:: SUPPLIED MATERIAL ::
☆ ☆ ☆ ☆ ☆ ☆ ☆
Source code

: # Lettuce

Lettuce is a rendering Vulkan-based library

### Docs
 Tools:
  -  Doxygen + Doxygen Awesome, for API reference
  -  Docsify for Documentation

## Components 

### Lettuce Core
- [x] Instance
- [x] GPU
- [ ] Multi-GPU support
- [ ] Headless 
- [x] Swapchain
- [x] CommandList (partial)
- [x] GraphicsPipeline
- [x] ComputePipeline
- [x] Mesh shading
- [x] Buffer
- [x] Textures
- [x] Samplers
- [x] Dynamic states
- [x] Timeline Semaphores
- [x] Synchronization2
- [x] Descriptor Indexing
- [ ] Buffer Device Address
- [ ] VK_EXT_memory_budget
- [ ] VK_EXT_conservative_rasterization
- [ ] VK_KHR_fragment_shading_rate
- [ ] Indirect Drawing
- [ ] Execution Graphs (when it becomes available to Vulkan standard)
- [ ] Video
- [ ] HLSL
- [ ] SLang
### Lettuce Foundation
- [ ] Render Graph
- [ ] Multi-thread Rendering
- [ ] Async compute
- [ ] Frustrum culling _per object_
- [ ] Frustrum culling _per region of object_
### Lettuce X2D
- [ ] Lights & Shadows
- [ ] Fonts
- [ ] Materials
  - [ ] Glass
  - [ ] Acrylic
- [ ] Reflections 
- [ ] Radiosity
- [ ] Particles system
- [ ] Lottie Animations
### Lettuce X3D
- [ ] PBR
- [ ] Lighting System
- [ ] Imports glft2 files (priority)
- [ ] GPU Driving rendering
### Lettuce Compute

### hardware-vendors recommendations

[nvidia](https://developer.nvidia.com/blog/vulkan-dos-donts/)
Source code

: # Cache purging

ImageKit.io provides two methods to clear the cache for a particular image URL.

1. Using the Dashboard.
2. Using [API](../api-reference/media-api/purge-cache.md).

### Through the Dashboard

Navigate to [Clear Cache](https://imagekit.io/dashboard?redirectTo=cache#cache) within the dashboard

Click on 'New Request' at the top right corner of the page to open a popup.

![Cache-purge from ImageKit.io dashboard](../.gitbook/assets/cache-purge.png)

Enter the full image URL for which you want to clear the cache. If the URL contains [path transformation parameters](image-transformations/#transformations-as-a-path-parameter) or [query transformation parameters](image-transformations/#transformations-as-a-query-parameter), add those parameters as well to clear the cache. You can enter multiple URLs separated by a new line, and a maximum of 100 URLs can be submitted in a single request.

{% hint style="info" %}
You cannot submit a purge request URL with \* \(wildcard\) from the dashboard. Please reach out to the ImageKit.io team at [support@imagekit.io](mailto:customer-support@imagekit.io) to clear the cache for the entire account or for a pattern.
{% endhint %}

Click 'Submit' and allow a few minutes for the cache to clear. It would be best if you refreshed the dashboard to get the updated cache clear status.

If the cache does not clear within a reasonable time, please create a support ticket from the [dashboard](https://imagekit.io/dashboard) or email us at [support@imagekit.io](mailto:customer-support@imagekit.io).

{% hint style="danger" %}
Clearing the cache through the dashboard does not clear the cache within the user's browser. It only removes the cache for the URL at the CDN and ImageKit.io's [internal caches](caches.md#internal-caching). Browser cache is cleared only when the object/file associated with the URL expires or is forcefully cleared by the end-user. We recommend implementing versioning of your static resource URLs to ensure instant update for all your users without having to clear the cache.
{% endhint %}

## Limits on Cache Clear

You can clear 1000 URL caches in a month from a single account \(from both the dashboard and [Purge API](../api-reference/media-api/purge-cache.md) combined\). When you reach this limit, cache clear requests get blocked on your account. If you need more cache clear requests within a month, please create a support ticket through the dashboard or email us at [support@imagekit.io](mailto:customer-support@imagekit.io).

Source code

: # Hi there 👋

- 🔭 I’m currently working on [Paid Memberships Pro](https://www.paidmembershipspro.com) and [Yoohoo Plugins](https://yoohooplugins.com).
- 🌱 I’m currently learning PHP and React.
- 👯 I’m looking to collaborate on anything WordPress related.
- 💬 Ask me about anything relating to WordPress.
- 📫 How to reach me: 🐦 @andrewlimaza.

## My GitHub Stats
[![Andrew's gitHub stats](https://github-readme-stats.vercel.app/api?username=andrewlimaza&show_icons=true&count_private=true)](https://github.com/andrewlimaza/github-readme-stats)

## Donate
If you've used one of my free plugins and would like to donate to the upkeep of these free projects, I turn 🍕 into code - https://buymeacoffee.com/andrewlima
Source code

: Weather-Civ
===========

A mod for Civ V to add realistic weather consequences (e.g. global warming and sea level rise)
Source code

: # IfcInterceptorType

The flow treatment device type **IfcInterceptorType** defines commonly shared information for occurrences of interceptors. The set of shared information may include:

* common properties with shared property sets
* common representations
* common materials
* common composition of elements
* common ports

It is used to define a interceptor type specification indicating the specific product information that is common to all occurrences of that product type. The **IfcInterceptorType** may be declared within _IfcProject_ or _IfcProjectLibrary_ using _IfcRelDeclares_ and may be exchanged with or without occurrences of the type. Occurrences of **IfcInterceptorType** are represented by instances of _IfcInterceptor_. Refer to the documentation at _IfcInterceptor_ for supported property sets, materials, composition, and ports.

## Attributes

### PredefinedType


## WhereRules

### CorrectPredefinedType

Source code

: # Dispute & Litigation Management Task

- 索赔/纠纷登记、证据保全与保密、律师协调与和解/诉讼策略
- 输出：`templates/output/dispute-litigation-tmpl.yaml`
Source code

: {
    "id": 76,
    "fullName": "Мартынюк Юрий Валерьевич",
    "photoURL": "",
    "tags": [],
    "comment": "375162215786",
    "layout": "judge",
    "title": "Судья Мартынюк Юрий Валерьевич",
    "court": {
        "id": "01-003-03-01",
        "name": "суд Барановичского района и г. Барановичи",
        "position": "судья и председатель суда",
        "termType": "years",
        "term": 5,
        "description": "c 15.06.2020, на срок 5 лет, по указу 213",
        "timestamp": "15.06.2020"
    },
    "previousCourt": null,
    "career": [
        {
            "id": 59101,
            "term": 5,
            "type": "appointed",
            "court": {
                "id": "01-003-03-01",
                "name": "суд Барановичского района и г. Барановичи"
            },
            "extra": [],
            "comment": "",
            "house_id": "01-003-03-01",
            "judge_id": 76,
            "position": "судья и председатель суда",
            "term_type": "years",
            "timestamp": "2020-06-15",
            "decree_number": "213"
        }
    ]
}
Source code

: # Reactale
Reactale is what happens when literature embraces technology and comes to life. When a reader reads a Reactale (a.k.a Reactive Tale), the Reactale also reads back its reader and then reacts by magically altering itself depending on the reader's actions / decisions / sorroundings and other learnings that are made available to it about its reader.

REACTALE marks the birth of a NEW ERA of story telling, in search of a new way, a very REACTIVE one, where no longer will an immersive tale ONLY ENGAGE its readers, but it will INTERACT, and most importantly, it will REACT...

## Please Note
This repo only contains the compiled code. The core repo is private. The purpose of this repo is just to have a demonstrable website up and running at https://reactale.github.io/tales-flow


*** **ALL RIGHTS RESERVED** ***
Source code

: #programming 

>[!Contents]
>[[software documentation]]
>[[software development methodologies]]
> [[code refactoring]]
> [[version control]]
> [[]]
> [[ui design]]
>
☆ ☆ ☆ ☆ ☆ ☆ ☆
Repeat each line of the data exactly, missing none.

Source code

: # Lettuce

Lettuce is a rendering Vulkan-based library

### Docs
 Tools:
  -  Doxygen + Doxygen Awesome, for API reference
  -  Docsify for Documentation

## Components 

### Lettuce Core
- [x] Instance
- [x] GPU
- [ ] Multi-GPU support
- [ ] Headless 
- [x] Swapchain
- [x] CommandList (partial)
- [x] GraphicsPipeline
- [x] ComputePipeline
- [x] Mesh shading
- [x] Buffer
- [x] Textures
- [x] Samplers
- [x] Dynamic states
- [x] Timeline Semaphores
- [x] Synchronization2
- [x] Descriptor Indexing
- [ ] Buffer Device Address
- [ ] VK_EXT_memory_budget
- [ ] VK_EXT_conservative_rasterization
- [ ] VK_KHR_fragment_shading_rate
- [ ] Indirect Drawing
- [ ] Execution Graphs (when it becomes available to Vulkan standard)
- [ ] Video
- [ ] HLSL
- [ ] SLang
### Lettuce Foundation
- [ ] Render Graph
- [ ] Multi-thread Rendering
- [ ] Async compute
- [ ] Frustrum culling _per object_
- [ ] Frustrum culling _per region of object_
### Lettuce X2D
- [ ] Lights & Shadows
- [ ] Fonts
- [ ] Materials
  - [ ] Glass
  - [ ] Acrylic
- [ ] Reflections 
- [ ] Radiosity
- [ ] Particles system
- [ ] Lottie Animations
### Lettuce X3D
- [ ] PBR
- [ ] Lighting System
- [ ] Imports glft2 files (priority)
- [ ] GPU Driving rendering
### Lettuce Compute

### hardware-vendors recommendations

[nvidia](https://developer.nvidia.com/blog/vulkan-dos-donts/)
Source code

: # Cache purging

ImageKit.io provides two methods to clear the cache for a particular image URL.

1. Using the Dashboard.
2. Using [API](../api-reference/media-api/purge-cache.md).

### Through the Dashboard

Navigate to [Clear Cache](https://imagekit.io/dashboard?redirectTo=cache#cache) within the dashboard

Click on 'New Request' at the top right corner of the page to open a popup.

![Cache-purge from ImageKit.io dashboard](../.gitbook/assets/cache-purge.png)

Enter the full image URL for which you want to clear the cache. If the URL contains [path transformation parameters](image-transformations/#transformations-as-a-path-parameter) or [query transformation parameters](image-transformations/#transformations-as-a-query-parameter), add those parameters as well to clear the cache. You can enter multiple URLs separated by a new line, and a maximum of 100 URLs can be submitted in a single request.

{% hint style="info" %}
You cannot submit a purge request URL with \* \(wildcard\) from the dashboard. Please reach out to the ImageKit.io team at [support@imagekit.io](mailto:customer-support@imagekit.io) to clear the cache for the entire account or for a pattern.
{% endhint %}

Click 'Submit' and allow a few minutes for the cache to clear. It would be best if you refreshed the dashboard to get the updated cache clear status.

If the cache does not clear within a reasonable time, please create a support ticket from the [dashboard](https://imagekit.io/dashboard) or email us at [support@imagekit.io](mailto:customer-support@imagekit.io).

{% hint style="danger" %}
Clearing the cache through the dashboard does not clear the cache within the user's browser. It only removes the cache for the URL at the CDN and ImageKit.io's [internal caches](caches.md#internal-caching). Browser cache is cleared only when the object/file associated with the URL expires or is forcefully cleared by the end-user. We recommend implementing versioning of your static resource URLs to ensure instant update for all your users without having to clear the cache.
{% endhint %}

## Limits on Cache Clear

You can clear 1000 URL caches in a month from a single account \(from both the dashboard and [Purge API](../api-reference/media-api/purge-cache.md) combined\). When you reach this limit, cache clear requests get blocked on your account. If you need more cache clear requests within a month, please create a support ticket through the dashboard or email us at [support@imagekit.io](mailto:customer-support@imagekit.io).

Source code

: # Hi there 👋

- 🔭 I’m currently working on [Paid Memberships Pro](https://www.paidmembershipspro.com) and [Yoohoo Plugins](https://yoohooplugins.com).
- 🌱 I’m currently learning PHP and React.
- 👯 I’m looking to collaborate on anything WordPress related.
- 💬 Ask me about anything relating to WordPress.
- 📫 How to reach me: 🐦 @andrewlimaza.

## My GitHub Stats
[![Andrew's gitHub stats](https://github-readme-stats.vercel.app/api?username=andrewlimaza&show_icons=true&count_private=true)](https://github.com/andrewlimaza/github-readme-stats)

## Donate
If you've used one of my free plugins and would like to donate to the upkeep of these free projects, I turn 🍕 into code - https://buymeacoffee.com/andrewlima
Source code

: Weather-Civ
===========

A mod for Civ V to add realistic weather consequences (e.g. global warming and sea level rise)
Source code

: # IfcInterceptorType

The flow treatment device type **IfcInterceptorType** defines commonly shared information for occurrences of interceptors. The set of shared information may include:

* common properties with shared property sets
* common representations
* common materials
* common composition of elements
* common ports

It is used to define a interceptor type specification indicating the specific product information that is common to all occurrences of that product type. The **IfcInterceptorType** may be declared within _IfcProject_ or _IfcProjectLibrary_ using _IfcRelDeclares_ and may be exchanged with or without occurrences of the type. Occurrences of **IfcInterceptorType** are represented by instances of _IfcInterceptor_. Refer to the documentation at _IfcInterceptor_ for supported property sets, materials, composition, and ports.

## Attributes

### PredefinedType


## WhereRules

### CorrectPredefinedType

Source code

: # Dispute & Litigation Management Task

- 索赔/纠纷登记、证据保全与保密、律师协调与和解/诉讼策略
- 输出：`templates/output/dispute-litigation-tmpl.yaml`
Source code

: {
    "id": 76,
    "fullName": "Мартынюк Юрий Валерьевич",
    "photoURL": "",
    "tags": [],
    "comment": "375162215786",
    "layout": "judge",
    "title": "Судья Мартынюк Юрий Валерьевич",
    "court": {
        "id": "01-003-03-01",
        "name": "суд Барановичского района и г. Барановичи",
        "position": "судья и председатель суда",
        "termType": "years",
        "term": 5,
        "description": "c 15.06.2020, на срок 5 лет, по указу 213",
        "timestamp": "15.06.2020"
    },
    "previousCourt": null,
    "career": [
        {
            "id": 59101,
            "term": 5,
            "type": "appointed",
            "court": {
                "id": "01-003-03-01",
                "name": "суд Барановичского района и г. Барановичи"
            },
            "extra": [],
            "comment": "",
            "house_id": "01-003-03-01",
            "judge_id": 76,
            "position": "судья и председатель суда",
            "term_type": "years",
            "timestamp": "2020-06-15",
            "decree_number": "213"
        }
    ]
}
Source code

: # Reactale
Reactale is what happens when literature embraces technology and comes to life. When a reader reads a Reactale (a.k.a Reactive Tale), the Reactale also reads back its reader and then reacts by magically altering itself depending on the reader's actions / decisions / sorroundings and other learnings that are made available to it about its reader.

REACTALE marks the birth of a NEW ERA of story telling, in search of a new way, a very REACTIVE one, where no longer will an immersive tale ONLY ENGAGE its readers, but it will INTERACT, and most importantly, it will REACT...

## Please Note
This repo only contains the compiled code. The core repo is private. The purpose of this repo is just to have a demonstrable website up and running at https://reactale.github.io/tales-flow


*** **ALL RIGHTS RESERVED** ***
Source code

: #programming 

>[!Contents]
>[[software documentation]]
>[[software development methodologies]]
> [[code refactoring]]
> [[version control]]
> [[]]
> [[ui design]]
>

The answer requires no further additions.